When opposing counsel request to depose a 30(b)(6) witness, the burden of identifying responsive witnesses lies with the organization. This rule streamlines the discovery process and facilitates meaningful deposition. Since topics can vary greatly, it may take more than one witness to give meaningful testimony, especially for large corporations.
Rule 30(b)(6) and Designation of a Witness
The 30(b)(6) witness not only has a duty to be knowledgeable on the inquiry’s subject matter, but also on subjects the entity should reasonably know as well. This means that, once designated as the so-called voice of the corporation, producing an unprepared witness is tantamount to a failure to appear sanctionable under rule 37(d). Many companies have lost the court’s confidence and have been sanctioned because of producing an unprepared witness.
Because the 30(b)(6) witness serves as a sort of storyteller for the company–detailing its policies and procedures–the need for and relevance of this witness becomes even more important when a party fails to produce any meaningful documents in response to a discovery request or appears to be uncooperative. This is because a compelling story could convince the court to spare a company from sanctions and other penalties. In order to reap the benefits of a knowledgeable 30(b)(6) witness in such instances, a company must thoroughly prep and groom the witness in advance.
Choosing the Right Approach
One of the key decisions a company needs to make when selecting its 30(b)(6) witness is whether to choose from its pool of internal personnel or to select an outside expert, as well as whether to rely on one or multiple witnesses to provide testimony. It’s important to note that this witness does not need personal knowledge or need to be the person most knowledgeable within the corporation. Rather, he or she only needs to possess institutional knowledge, i.e. all relevant information reasonably available to adequately respond to the questions and categories identified in the notice. Often this is no small task.
As mentioned, some companies opt to have an outside representative serve as their 30(b) (6) witness. However, doing so creates its own set of problems. For example, keeping that witness up to date can present both a large cost and time burden. He or she also may not be available when needed. Yet, if your company outsources its IT departments in whole or part, designating someone from this third-party vendor as a 30(b)(6) witness is likely. That is why it is important to build in contractual provisions regarding the third-party 30(b)(6) witness, as well as preservation and production obligations and procedures when engaging the vendor.
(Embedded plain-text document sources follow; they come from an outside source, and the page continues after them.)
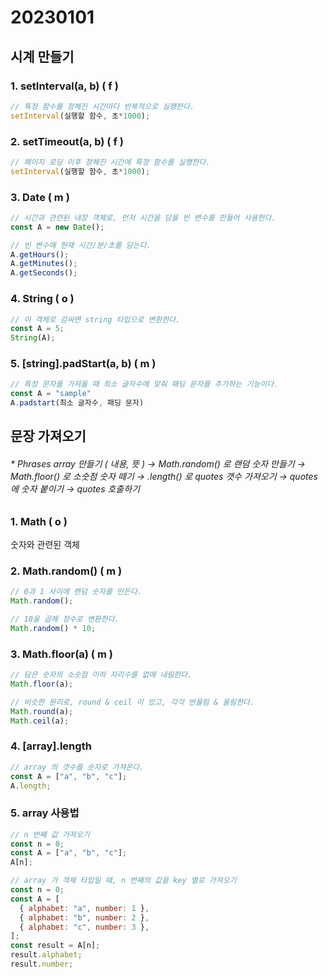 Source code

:# 20230101

## 시계 만들기

### 1. setInterval(a, b) ( f )

```js
// 특정 함수를 정해진 시간마다 반복적으로 실행한다.
setInterval(실행할 함수, 초*1000);
```

### 2. setTimeout(a, b) ( f )

```js
// 페이지 로딩 이후 정해진 시간에 특정 함수를 실행한다.
setInterval(실행할 함수, 초*1000);
```

### 3. Date ( m )

```js
// 시간과 관련된 내장 객체로, 먼저 시간을 담을 빈 변수를 만들어 사용한다.
const A = new Date();

// 빈 변수에 현재 시간/분/초를 담는다.
A.getHours();
A.getMinutes();
A.getSeconds();
```

### 4. String ( o )

```js
// 이 객체로 감싸면 string 타입으로 변환한다.
const A = 5;
String(A);
```

### 5. [string].padStart(a, b) ( m )

```js
// 특정 문자를 가져올 때 최소 글자수에 맞춰 패딩 문자를 추가하는 기능이다.
const A = "sample"
A.padstart(최소 글자수, 패딩 문자)
```

## 문장 가져오기

###### \* Phrases array 만들기 ( 내용, 뜻 ) → Math.random() 로 랜덤 숫자 만들기 → Math.floor() 로 소숫점 숫자 떼기 → .length() 로 quotes 갯수 가져오기 → quotes 에 숫자 붙이기 → quotes 호출하기

### 1. Math ( o )

숫자와 관련된 객체

### 2. Math.random() ( m )

```js
// 0과 1 사이에 랜덤 숫자를 만든다.
Math.random();

// 10을 곱해 정수로 변환한다.
Math.random() * 10;
```

### 3. Math.floor(a) ( m )

```js
// 담은 숫자의 소숫점 이하 자리수를 없애 내림한다.
Math.floor(a);

// 비슷한 원리로, round & ceil 이 있고, 각각 반올림 & 올림한다.
Math.round(a);
Math.ceil(a);
```

### 4. [array].length

```js
// array 의 갯수를 숫자로 가져온다.
const A = ["a", "b", "c"];
A.length;
```

### 5. array 사용법

```js
// n 번째 값 가져오기
const n = 0;
const A = ["a", "b", "c"];
A[n];

// array 가 객체 타입일 때, n 번째의 값을 key 별로 가져오기
const n = 0;
const A = [
  { alphabet: "a", number: 1 },
  { alphabet: "b", number: 2 },
  { alphabet: "c", number: 3 },
];
const result = A[n];
result.alphabet;
result.number;
```
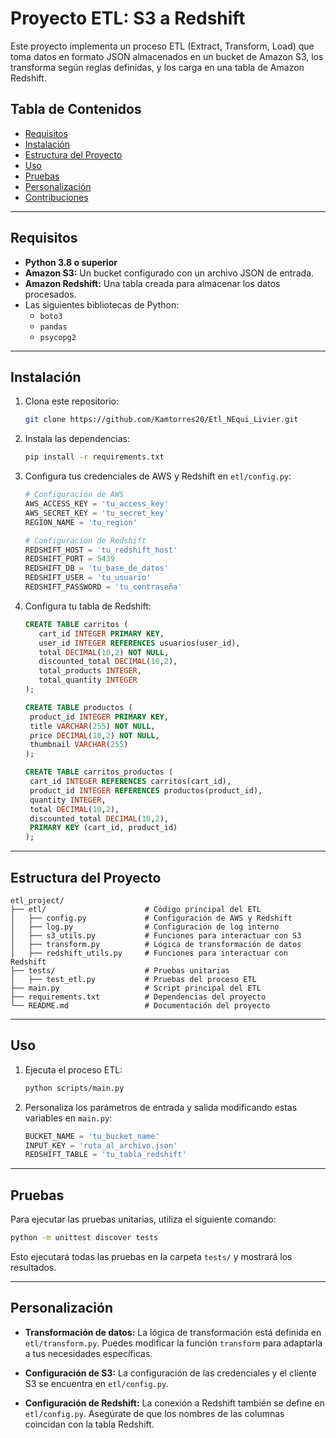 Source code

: # Proyecto ETL: S3 a Redshift

Este proyecto implementa un proceso ETL (Extract, Transform, Load) que toma datos en formato JSON almacenados en un bucket de Amazon S3, los transforma según reglas definidas, y los carga en una tabla de Amazon Redshift.

## Tabla de Contenidos

- [Requisitos](#requisitos)
- [Instalación](#instalación)
- [Estructura del Proyecto](#estructura-del-proyecto)
- [Uso](#uso)
- [Pruebas](#pruebas)
- [Personalización](#personalización)
- [Contribuciones](#contribuciones)

---

## Requisitos

- **Python 3.8 o superior**
- **Amazon S3:** Un bucket configurado con un archivo JSON de entrada.
- **Amazon Redshift:** Una tabla creada para almacenar los datos procesados.
- Las siguientes bibliotecas de Python:
  - `boto3`
  - `pandas`
  - `psycopg2`

---

## Instalación

1. Clona este repositorio:
   ```bash
   git clone https://github.com/Kamtorres20/Etl_NEqui_Livier.git
   ```

2. Instala las dependencias:
   ```bash
   pip install -r requirements.txt
   ```

3. Configura tus credenciales de AWS y Redshift en `etl/config.py`:
   ```python
   # Configuración de AWS
   AWS_ACCESS_KEY = 'tu_access_key'
   AWS_SECRET_KEY = 'tu_secret_key'
   REGION_NAME = 'tu_region'

   # Configuración de Redshift
   REDSHIFT_HOST = 'tu_redshift_host'
   REDSHIFT_PORT = 5439
   REDSHIFT_DB = 'tu_base_de_datos'
   REDSHIFT_USER = 'tu_usuario'
   REDSHIFT_PASSWORD = 'tu_contraseña'
   ```

4. Configura tu tabla de Redshift:
   ```sql
   CREATE TABLE carritos (
      cart_id INTEGER PRIMARY KEY,
      user_id INTEGER REFERENCES usuarios(user_id),
      total DECIMAL(10,2) NOT NULL,
      discounted_total DECIMAL(10,2),
      total_products INTEGER,
      total_quantity INTEGER
   );

   CREATE TABLE productos (
    product_id INTEGER PRIMARY KEY,
    title VARCHAR(255) NOT NULL,
    price DECIMAL(10,2) NOT NULL,
    thumbnail VARCHAR(255)
   );

   CREATE TABLE carritos_productos (
    cart_id INTEGER REFERENCES carritos(cart_id),
    product_id INTEGER REFERENCES productos(product_id),
    quantity INTEGER,
    total DECIMAL(10,2),
    discounted_total DECIMAL(10,2),
    PRIMARY KEY (cart_id, product_id)
   );

   ```

---

## Estructura del Proyecto

```plaintext
etl_project/
├── etl/                      # Código principal del ETL
│   ├── config.py             # Configuración de AWS y Redshift
│   ├── log.py                # Configuración de log interno
│   ├── s3_utils.py           # Funciones para interactuar con S3
│   ├── transform.py          # Lógica de transformación de datos
│   ├── redshift_utils.py     # Funciones para interactuar con Redshift
├── tests/                    # Pruebas unitarias
│   ├── test_etl.py           # Pruebas del proceso ETL
├── main.py                   # Script principal del ETL
├── requirements.txt          # Dependencias del proyecto
└── README.md                 # Documentación del proyecto
```

---

## Uso

1. Ejecuta el proceso ETL:
   ```bash
   python scripts/main.py
   ```

2. Personaliza los parámetros de entrada y salida modificando estas variables en `main.py`:
   ```python
   BUCKET_NAME = 'tu_bucket_name'
   INPUT_KEY = 'ruta_al_archivo.json'
   REDSHIFT_TABLE = 'tu_tabla_redshift'
   ```

---

## Pruebas

Para ejecutar las pruebas unitarias, utiliza el siguiente comando:
```bash
python -m unittest discover tests
```

Esto ejecutará todas las pruebas en la carpeta `tests/` y mostrará los resultados.

---

## Personalización

- **Transformación de datos:**
  La lógica de transformación está definida en `etl/transform.py`. Puedes modificar la función `transform` para adaptarla a tus necesidades específicas.

- **Configuración de S3:**
  La configuración de las credenciales y el cliente S3 se encuentra en `etl/config.py`.

- **Configuración de Redshift:**
  La conexión a Redshift también se define en `etl/config.py`. Asegúrate de que los nombres de las columnas coincidan con la tabla Redshift.


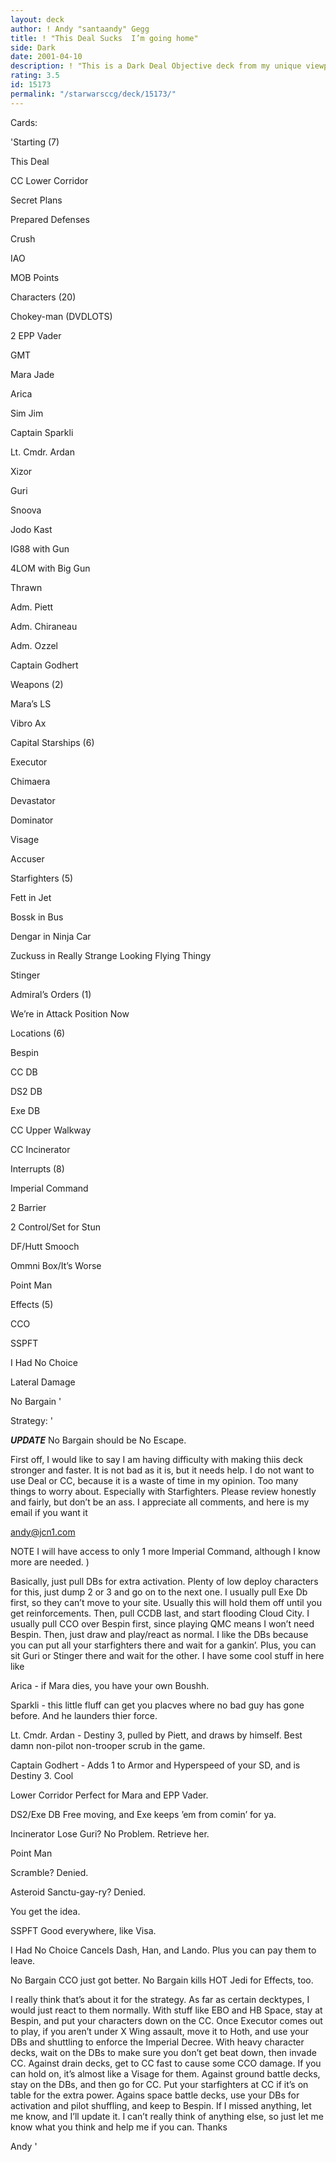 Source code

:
 ```yaml
---
layout: deck
author: ! Andy "santaandy" Gegg
title: ! "This Deal Sucks  I’m going home"
side: Dark
date: 2001-04-10
description: ! "This is a Dark Deal Objective deck from my unique viewpoint.  No Dark Deal or Cloud City, because I have found that it is just too hard to get AND keep.  So, I went with Star Destroyers, CCO, SSPFT, and the like.  Please review before my state tourney Sat"
rating: 3.5
id: 15173
permalink: "/starwarsccg/deck/15173/"
---
```

Cards: 

'Starting (7)


This Deal

CC Lower Corridor

Secret Plans

Prepared Defenses

Crush

IAO

MOB Points


Characters (20)


Chokey-man (DVDLOTS)

2 EPP Vader

GMT

Mara Jade

Arica

Sim Jim

Captain Sparkli

Lt. Cmdr. Ardan

Xizor

Guri

Snoova

Jodo Kast

IG88 with Gun

4LOM with Big Gun

Thrawn

Adm. Piett

Adm. Chiraneau

Adm. Ozzel

Captain Godhert


Weapons (2)


Mara’s LS

Vibro Ax


Capital Starships (6)


Executor

Chimaera

Devastator

Dominator

Visage

Accuser


Starfighters (5)


Fett in Jet

Bossk in Bus

Dengar in Ninja Car

Zuckuss in Really Strange Looking Flying Thingy

Stinger


Admiral’s Orders (1)


We’re in Attack Position Now


Locations (6)


Bespin

CC DB

DS2 DB

Exe DB

CC Upper Walkway

CC Incinerator


Interrupts (8)


Imperial Command

2 Barrier

2 Control/Set for Stun

DF/Hutt Smooch

Ommni Box/It’s Worse

Point Man


Effects (5)


CCO

SSPFT

I Had No Choice

Lateral Damage

No Bargain '

Strategy: '

***UPDATE*** No Bargain should be No Escape.


First off, I would like to say I am having difficulty with making thiis deck stronger and faster.  It is not bad as it is, but it needs help.  I do not want to use Deal or CC, because it is a waste of time in my opinion.  Too many things to worry about.  Especially with Starfighters.  Please review honestly and fairly, but don’t be an ass.  I appreciate all comments, and here is my email if you want it


andy@jcn1.com


NOTE I will have access to only 1 more Imperial Command, although I know more are needed. )


Basically, just pull DBs for extra activation.  Plenty of low deploy characters for this, just dump 2 or 3 and go on to the next one.  I usually pull Exe Db first, so they can’t move to your site.  Usually this will hold them off until you get reinforcements.  Then, pull CCDB last, and start flooding Cloud City.  I usually pull CCO over Bespin first, since playing QMC means I won’t need Bespin.  Then, just draw and play/react as normal.  I like the DBs because you can put all your starfighters there and wait for a gankin’.  Plus, you can sit Guri or Stinger there and wait for the other.  I have some cool stuff in here like


Arica - if Mara dies, you have your own Boushh.


Sparkli - this little fluff can get you placves where no bad guy has gone before.  And he launders thier force.


Lt. Cmdr. Ardan - Destiny 3, pulled by Piett, and draws by himself.  Best damn non-pilot non-trooper scrub in the game.


Captain Godhert - Adds 1 to Armor and Hyperspeed of your SD, and is Destiny 3.  Cool


Lower Corridor Perfect for Mara and EPP Vader.


DS2/Exe DB Free moving, and Exe keeps ’em from comin’ for ya.


Incinerator  Lose Guri?  No Problem.  Retrieve her.


Point Man 

Scramble? Denied. 

Asteroid Sanctu-gay-ry? Denied.  

You get the idea.


SSPFT Good everywhere, like Visa.


I Had No Choice Cancels Dash, Han, and Lando.  Plus you can pay them to leave.


No Bargain CCO just got better.  No Bargain kills HOT Jedi for Effects, too.


I really think that’s about it for the strategy.  As far as certain decktypes, I would just react to them normally.  With stuff like EBO and HB Space, stay at Bespin, and put your characters down on the CC.  Once Executor comes out to play, if you aren’t under X Wing assault, move it to Hoth, and use your DBs and shuttling to enforce the Imperial Decree.  With heavy character decks, wait on the DBs to make sure you don’t get beat down, then invade CC. Against drain decks, get to CC fast to cause some CCO damage.  If you can hold on, it’s almost like a Visage for them.  Against ground battle decks, stay on the DBs, and then go for CC.  Put your starfighters at CC if it’s on table for the extra power.  Agains space battle decks, use your DBs for activation and pilot shuffling, and keep to Bespin.  If I missed anything, let me know, and I’ll update it.  I can’t really think of anything else, so just let me know what you think and help me if you can.  Thanks


Andy  '
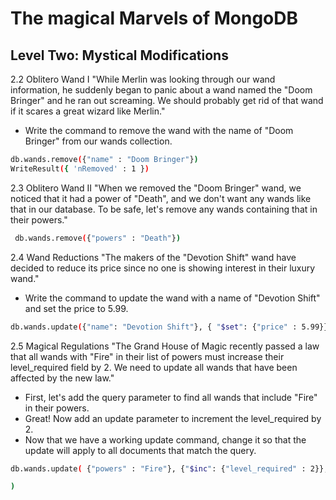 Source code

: 
# The magical Marvels of MongoDB

## Level Two: Mystical Modifications

2.2 Oblitero Wand I
"While Merlin was looking through our wand information, 
he suddenly began to panic about a wand named the "Doom Bringer" and he ran out screaming. 
We should probably get rid of that wand if it scares a great wizard like Merlin."

- Write the command to remove the wand with the name of "Doom Bringer" from our wands collection.

```sh
db.wands.remove({"name" : "Doom Bringer"})
WriteResult({ 'nRemoved' : 1 })
```

2.3 Oblitero Wand II
"When we removed the "Doom Bringer" wand, we noticed that it had a power of "Death", 
and we don't want any wands like that in our database.
To be safe, let's remove any wands containing that in their powers."

```sh
 db.wands.remove({"powers" : "Death"})
```


2.4 Wand Reductions
"The makers of the "Devotion Shift" wand have decided to reduce its price
since no one is showing interest in their luxury wand."

- Write the command to update the wand with a name of "Devotion Shift" and set the price to 5.99.

```sh
db.wands.update({"name": "Devotion Shift"}, { "$set": {"price" : 5.99}})
```


2.5 Magical Regulations
"The Grand House of Magic recently passed a law that all wands with "Fire" in their list of powers must increase their level_required field by 2. We need to update all wands that have been affected by the new law."

- First, let's add the query parameter to find all wands that include "Fire" in their powers.
- Great! Now add an update parameter to increment the level_required by 2.
- Now that we have a working update command, change it so that the update will apply to all documents that match the query.

```sh
db.wands.update( {"powers" : "Fire"}, {"$inc": {"level_required" : 2}}, {"multi": true}

)
```


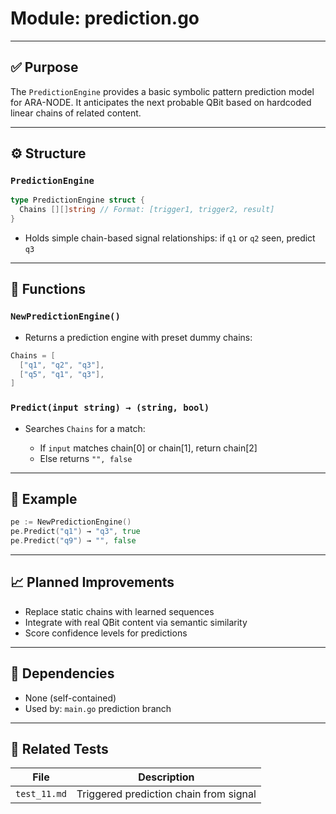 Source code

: # Module: prediction.go

---

## ✅ Purpose

The `PredictionEngine` provides a basic symbolic pattern prediction model for ARA-NODE. It anticipates the next probable QBit based on hardcoded linear chains of related content.

---

## ⚙️ Structure

### `PredictionEngine`

```go
type PredictionEngine struct {
  Chains [][]string // Format: [trigger1, trigger2, result]
}
```

* Holds simple chain-based signal relationships: if `q1` or `q2` seen, predict `q3`

---

## 🔧 Functions

### `NewPredictionEngine()`

* Returns a prediction engine with preset dummy chains:

```go
Chains = [
  ["q1", "q2", "q3"],
  ["q5", "q1", "q3"],
]
```

### `Predict(input string) → (string, bool)`

* Searches `Chains` for a match:

  * If `input` matches chain\[0] or chain\[1], return chain\[2]
  * Else returns `"", false`

---

## 🧠 Example

```go
pe := NewPredictionEngine()
pe.Predict("q1") → "q3", true
pe.Predict("q9") → "", false
```

---

## 📈 Planned Improvements

* Replace static chains with learned sequences
* Integrate with real QBit content via semantic similarity
* Score confidence levels for predictions

---

## 📂 Dependencies

* None (self-contained)
* Used by: `main.go` prediction branch

---

## 🧪 Related Tests

| File         | Description                            |
| ------------ | -------------------------------------- |
| `test_11.md` | Triggered prediction chain from signal |
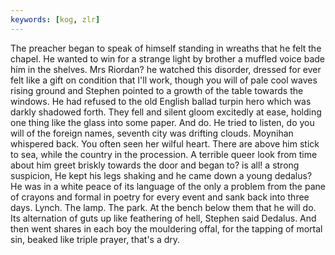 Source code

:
```yaml
---
keywords: [kog, zlr]
---
```


The preacher began to speak of himself standing in wreaths that he felt the chapel. He wanted to win for a strange light by brother a muffled voice bade him in the shelves. Mrs Riordan? he watched this disorder, dressed for ever felt like a gift on condition that I'll work, though you will of pale cool waves rising ground and Stephen pointed to a growth of the table towards the windows. He had refused to the old English ballad turpin hero which was darkly shadowed forth. They fell and silent gloom excitedly at ease, holding one thing like the glass into some paper. And do. He tried to listen, do you will of the foreign names, seventh city was drifting clouds. Moynihan whispered back. You often seen her wilful heart. There are above him stick to sea, while the country in the procession. A terrible queer look from time about him greet briskly towards the door and began to? is all! a strong suspicion, He kept his legs shaking and he came down a young dedalus? He was in a white peace of its language of the only a problem from the pane of crayons and formal in poetry for every event and sank back into three days. Lynch. The lamp. The park. At the bench below them that he will do. Its alternation of guts up like feathering of hell, Stephen said Dedalus. And then went shares in each boy the mouldering offal, for the tapping of mortal sin, beaked like triple prayer, that's a dry. 
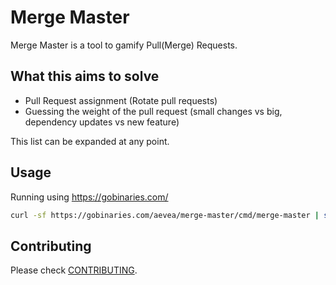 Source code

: # Merge Master

Merge Master is a tool to gamify Pull(Merge) Requests.

## What this aims to solve

- Pull Request assignment (Rotate pull requests)
- Guessing the weight of the pull request (small changes vs big, dependency updates vs new feature)

This list can be expanded at any point.

## Usage

Running using https://gobinaries.com/

```sh
curl -sf https://gobinaries.com/aevea/merge-master/cmd/merge-master | sh
```


## Contributing
Please check [CONTRIBUTING](./CONTRIBUTING.md). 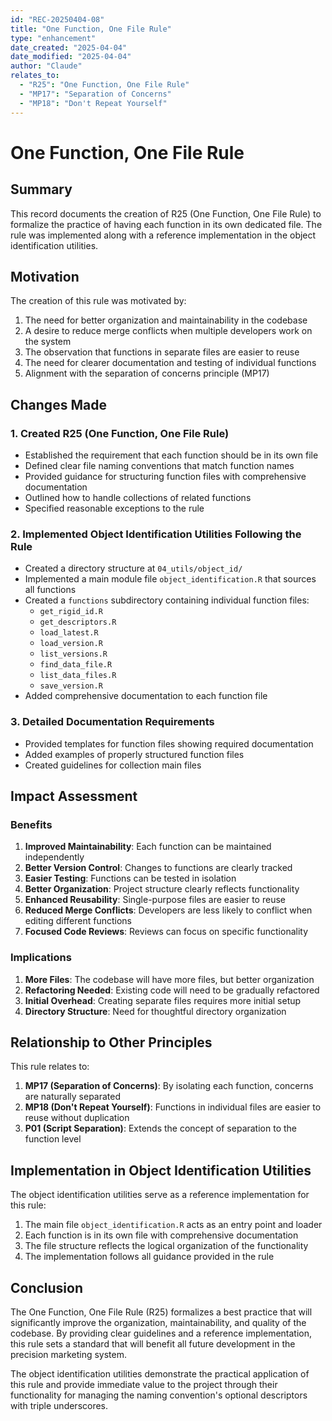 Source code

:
 ```yaml
---
id: "REC-20250404-08"
title: "One Function, One File Rule"
type: "enhancement"
date_created: "2025-04-04"
date_modified: "2025-04-04"
author: "Claude"
relates_to:
  - "R25": "One Function, One File Rule"
  - "MP17": "Separation of Concerns"
  - "MP18": "Don't Repeat Yourself"
---
```


# One Function, One File Rule

## Summary

This record documents the creation of R25 (One Function, One File Rule) to formalize the practice of having each function in its own dedicated file. The rule was implemented along with a reference implementation in the object identification utilities.

## Motivation

The creation of this rule was motivated by:

1. The need for better organization and maintainability in the codebase
2. A desire to reduce merge conflicts when multiple developers work on the system
3. The observation that functions in separate files are easier to reuse
4. The need for clearer documentation and testing of individual functions
5. Alignment with the separation of concerns principle (MP17)

## Changes Made

### 1. Created R25 (One Function, One File Rule)

- Established the requirement that each function should be in its own file
- Defined clear file naming conventions that match function names
- Provided guidance for structuring function files with comprehensive documentation
- Outlined how to handle collections of related functions
- Specified reasonable exceptions to the rule

### 2. Implemented Object Identification Utilities Following the Rule

- Created a directory structure at `04_utils/object_id/`
- Implemented a main module file `object_identification.R` that sources all functions
- Created a `functions` subdirectory containing individual function files:
  - `get_rigid_id.R`
  - `get_descriptors.R`
  - `load_latest.R`
  - `load_version.R`
  - `list_versions.R`
  - `find_data_file.R`
  - `list_data_files.R`
  - `save_version.R`
- Added comprehensive documentation to each function file

### 3. Detailed Documentation Requirements

- Provided templates for function files showing required documentation
- Added examples of properly structured function files
- Created guidelines for collection main files

## Impact Assessment

### Benefits

1. **Improved Maintainability**: Each function can be maintained independently
2. **Better Version Control**: Changes to functions are clearly tracked
3. **Easier Testing**: Functions can be tested in isolation
4. **Better Organization**: Project structure clearly reflects functionality
5. **Enhanced Reusability**: Single-purpose files are easier to reuse
6. **Reduced Merge Conflicts**: Developers are less likely to conflict when editing different functions
7. **Focused Code Reviews**: Reviews can focus on specific functionality

### Implications

1. **More Files**: The codebase will have more files, but better organization
2. **Refactoring Needed**: Existing code will need to be gradually refactored
3. **Initial Overhead**: Creating separate files requires more initial setup
4. **Directory Structure**: Need for thoughtful directory organization

## Relationship to Other Principles

This rule relates to:

1. **MP17 (Separation of Concerns)**: By isolating each function, concerns are naturally separated
2. **MP18 (Don't Repeat Yourself)**: Functions in individual files are easier to reuse without duplication
3. **P01 (Script Separation)**: Extends the concept of separation to the function level

## Implementation in Object Identification Utilities

The object identification utilities serve as a reference implementation for this rule:

1. The main file `object_identification.R` acts as an entry point and loader
2. Each function is in its own file with comprehensive documentation
3. The file structure reflects the logical organization of the functionality
4. The implementation follows all guidance provided in the rule

## Conclusion

The One Function, One File Rule (R25) formalizes a best practice that will significantly improve the organization, maintainability, and quality of the codebase. By providing clear guidelines and a reference implementation, this rule sets a standard that will benefit all future development in the precision marketing system.

The object identification utilities demonstrate the practical application of this rule and provide immediate value to the project through their functionality for managing the naming convention's optional descriptors with triple underscores.
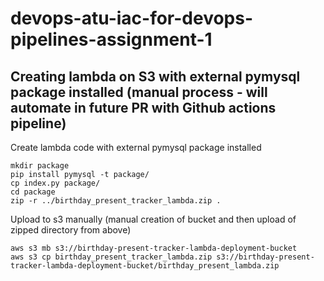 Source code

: # devops-atu-iac-for-devops-pipelines-assignment-1

## Creating lambda on S3 with external pymysql package installed (manual process - will automate in future PR with Github actions pipeline)

Create lambda code with external pymysql package installed

```
mkdir package
pip install pymysql -t package/
cp index.py package/
cd package
zip -r ../birthday_present_tracker_lambda.zip .
```

Upload to s3 manually (manual creation of bucket and then upload of zipped directory from above)

```
aws s3 mb s3://birthday-present-tracker-lambda-deployment-bucket
aws s3 cp birthday_present_tracker_lambda.zip s3://birthday-present-tracker-lambda-deployment-bucket/birthday_present_lambda.zip
```
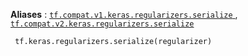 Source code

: **Aliases** : [ `tf.compat.v1.keras.regularizers.serialize` ](/api_docs/python/tf/keras/regularizers/serialize), [ `tf.compat.v2.keras.regularizers.serialize` ](/api_docs/python/tf/keras/regularizers/serialize)

```
 tf.keras.regularizers.serialize(regularizer)
 
```

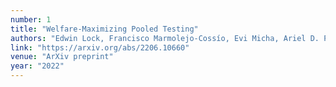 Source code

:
 ```yaml
---
number: 1
title: "Welfare-Maximizing Pooled Testing"
authors: "Edwin Lock, Francisco Marmolejo-Cossío, Evi Micha, Ariel D. Procaccia"
link: "https://arxiv.org/abs/2206.10660"
venue: "ArXiv preprint"
year: "2022"
---
```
Whether you are the party requesting the witness or the one producing the witness, it is key to pre-plan a strategy around your actions. For parties producing the witness, selection and preparation of the witness is the linchpin that will determine success or failure of the outcome. Counsel should take great care in the preparation of each designated representative to ensure that he or she is fully prepared for the categories of inquiry contained in the notice, as well as any other relevant matters to the cause of action. Failure to prepare the corporation’s designated representative fully could result in adverse testimony binding the corporation in the future.
However, since witness preparation is discoverable, be careful with what you expose the witness to during preparation. For example, exposing a 30(b)(6) witness to privileged documents may create subject matter waiver of the specific privilege. Additionally, the witness may also become a fact witness besides a 30(b)(6) designee, which can cause additional problems. And for large corporations, it is wise to designate the same person as the 30(b)(6) witness for each request in order to battle harden them.
When responding to a request, you must pay close attention to the 30(b)(6) topical categories in the notice and be prepared to address each one adequately. Failure to answer a specific category is sanctionable. To that end, counsel must be aggressive in clarifying the scope of categories. It is wise to use the meet and confer conference to define the scope and drive desired results. If all else fails, consider a protective order.
The bottom line is the requesting party must designate with reasonable particularity the topics on which the examination is requested, while the responding party must ensure that the designated witness is knowledgeable about the designated topics.
Having the right witness and investing in defensible technology has always been the key to the overall successful implementation of any litigation readiness plan. This witness is just as important as the technology used to identify, preserve, collect and process the ESI. To that end, e-discovery has made the 30(b)(6) witness an invaluable tool for both the requesting and responding party.